For the records below, print the lines from the line with "5. Sacred grove" through the line with "3. Ancient tree" exactly as written; include both end lines and exclude the rest.

»»

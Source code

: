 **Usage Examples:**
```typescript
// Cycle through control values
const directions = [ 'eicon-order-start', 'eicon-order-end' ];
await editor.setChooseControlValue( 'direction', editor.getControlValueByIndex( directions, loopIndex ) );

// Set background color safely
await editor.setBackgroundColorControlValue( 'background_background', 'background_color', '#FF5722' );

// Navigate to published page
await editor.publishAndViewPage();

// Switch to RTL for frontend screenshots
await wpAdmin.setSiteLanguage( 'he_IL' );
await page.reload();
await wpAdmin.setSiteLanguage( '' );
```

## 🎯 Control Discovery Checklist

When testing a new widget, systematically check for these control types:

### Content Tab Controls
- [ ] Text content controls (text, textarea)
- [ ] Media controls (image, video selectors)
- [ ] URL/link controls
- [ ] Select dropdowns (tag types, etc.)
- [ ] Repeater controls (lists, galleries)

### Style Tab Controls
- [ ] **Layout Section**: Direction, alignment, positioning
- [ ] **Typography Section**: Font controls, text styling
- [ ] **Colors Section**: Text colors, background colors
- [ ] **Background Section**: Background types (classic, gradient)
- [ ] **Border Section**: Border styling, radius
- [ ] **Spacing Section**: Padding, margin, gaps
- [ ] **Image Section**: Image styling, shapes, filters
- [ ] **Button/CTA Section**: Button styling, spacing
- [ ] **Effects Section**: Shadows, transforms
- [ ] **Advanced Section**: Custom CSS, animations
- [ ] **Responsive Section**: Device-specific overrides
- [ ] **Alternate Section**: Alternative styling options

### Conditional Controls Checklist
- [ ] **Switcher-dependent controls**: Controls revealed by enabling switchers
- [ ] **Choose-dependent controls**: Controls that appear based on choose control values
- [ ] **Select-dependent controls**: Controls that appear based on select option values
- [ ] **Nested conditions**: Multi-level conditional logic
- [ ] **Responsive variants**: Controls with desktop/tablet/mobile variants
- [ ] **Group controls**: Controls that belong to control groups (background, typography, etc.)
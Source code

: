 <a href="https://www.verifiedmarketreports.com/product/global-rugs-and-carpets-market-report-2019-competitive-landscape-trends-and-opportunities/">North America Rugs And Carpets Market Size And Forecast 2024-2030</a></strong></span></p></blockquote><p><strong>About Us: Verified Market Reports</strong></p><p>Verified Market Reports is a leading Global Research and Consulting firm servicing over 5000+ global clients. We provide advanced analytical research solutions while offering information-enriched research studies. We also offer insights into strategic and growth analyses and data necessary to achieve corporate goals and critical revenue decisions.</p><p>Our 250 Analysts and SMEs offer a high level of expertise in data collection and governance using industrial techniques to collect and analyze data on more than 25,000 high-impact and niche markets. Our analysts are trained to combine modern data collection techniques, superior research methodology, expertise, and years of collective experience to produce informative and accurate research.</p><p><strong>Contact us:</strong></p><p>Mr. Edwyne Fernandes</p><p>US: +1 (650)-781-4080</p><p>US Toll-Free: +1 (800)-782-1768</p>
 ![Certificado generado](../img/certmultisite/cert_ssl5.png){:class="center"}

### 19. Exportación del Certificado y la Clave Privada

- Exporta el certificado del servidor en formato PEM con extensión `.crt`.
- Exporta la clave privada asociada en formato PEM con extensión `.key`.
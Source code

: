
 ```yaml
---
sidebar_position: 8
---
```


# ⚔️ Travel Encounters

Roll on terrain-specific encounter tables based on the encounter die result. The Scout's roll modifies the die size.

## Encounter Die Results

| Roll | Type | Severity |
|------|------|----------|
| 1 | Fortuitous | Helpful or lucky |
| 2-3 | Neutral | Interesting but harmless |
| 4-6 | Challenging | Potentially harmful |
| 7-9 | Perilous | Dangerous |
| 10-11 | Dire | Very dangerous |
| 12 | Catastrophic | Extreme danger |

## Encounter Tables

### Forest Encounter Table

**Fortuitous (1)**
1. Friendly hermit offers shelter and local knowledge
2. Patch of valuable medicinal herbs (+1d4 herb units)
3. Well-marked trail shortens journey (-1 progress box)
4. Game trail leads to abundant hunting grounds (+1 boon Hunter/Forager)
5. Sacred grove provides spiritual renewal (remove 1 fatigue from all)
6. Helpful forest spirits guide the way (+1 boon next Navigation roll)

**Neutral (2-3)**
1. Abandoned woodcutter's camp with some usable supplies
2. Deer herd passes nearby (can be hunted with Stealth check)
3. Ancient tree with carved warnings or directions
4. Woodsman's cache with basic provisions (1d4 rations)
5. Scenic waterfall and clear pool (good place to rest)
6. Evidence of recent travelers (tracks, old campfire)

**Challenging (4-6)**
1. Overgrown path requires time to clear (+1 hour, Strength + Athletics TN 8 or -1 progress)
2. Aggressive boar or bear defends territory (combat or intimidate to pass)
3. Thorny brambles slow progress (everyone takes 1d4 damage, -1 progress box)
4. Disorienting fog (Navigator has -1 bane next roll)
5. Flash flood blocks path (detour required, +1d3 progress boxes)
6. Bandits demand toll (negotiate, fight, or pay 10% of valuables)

««

### Response area
5. Sacred grove provides spiritual renewal (remove 1 fatigue from all)
6. Helpful forest spirits guide the way (+1 boon next Navigation roll)

**Neutral (2-3)**
1. Abandoned woodcutter's camp with some usable supplies
2. Deer herd passes nearby (can be hunted with Stealth check)
3. Ancient tree with carved warnings or directions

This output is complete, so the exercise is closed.